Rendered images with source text
────────────────────

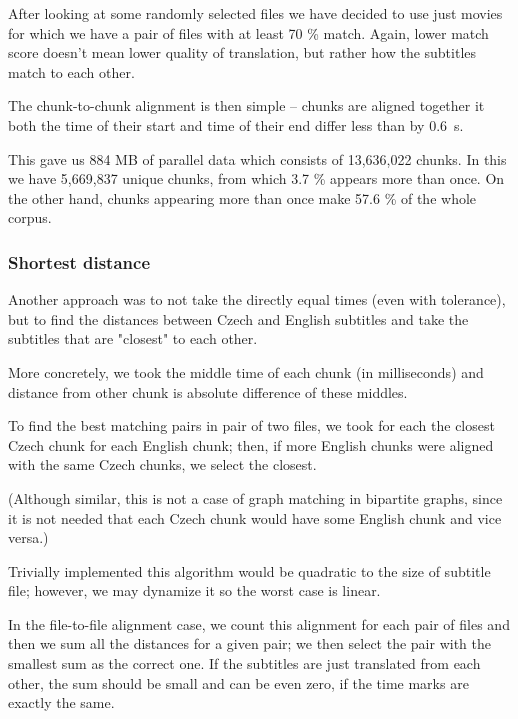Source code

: 
After looking at some randomly selected files we have decided to use just movies for which we have a pair of files with at least 70 \% match. Again, lower match score doesn't mean lower quality of translation, but rather how the subtitles match to each other. 

The chunk-to-chunk alignment is then simple -- chunks are aligned together it both the time of their start and time of their end differ less than by 0.6\ s.

This gave us 884 MB of parallel data which consists of 13,636,022 chunks. In this we have 5,669,837 unique chunks, from which 3.7 \% appears more than once. On the other hand, chunks appearing more than once make 57.6 \% of the whole corpus.

\subsubsection{Shortest distance}
Another approach was to not take the directly equal times (even with tolerance), but to find the distances between Czech and English subtitles and take the subtitles that are "closest" to each other.

More concretely, we took the middle time of each chunk (in milliseconds) and distance from other chunk is absolute difference of these middles. 

To find the best matching pairs in pair of two files, we took for each  the closest Czech chunk for each English chunk; then, if more English chunks were aligned with the same Czech chunks, we select the closest.

(Although similar, this is not a case of graph matching in bipartite graphs, since it is not needed that each Czech chunk would have some English chunk and vice versa.)

Trivially implemented this algorithm would be quadratic to the size of subtitle file; however, we may dynamize it so the worst case is linear.

In the file-to-file alignment case, we count this alignment for each pair of files and then we sum all the distances for a given pair; we then select the pair with the smallest sum as the correct one. If the subtitles are just translated from each other, the sum should be small and can be even zero, if the time marks are exactly the same.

────────────────────

- What the task requires
Find every line above where the word "same" occurs, and copy that line.

- Solution below
To find the best matching pairs in pair of two files, we took for each  the closest Czech chunk for each English chunk; then, if more English chunks were aligned with the same Czech chunks, we select the closest.
In the file-to-file alignment case, we count this alignment for each pair of files and then we sum all the distances for a given pair; we then select the pair with the smallest sum as the correct one. If the subtitles are just translated from each other, the sum should be small and can be even zero, if the time marks are exactly the same.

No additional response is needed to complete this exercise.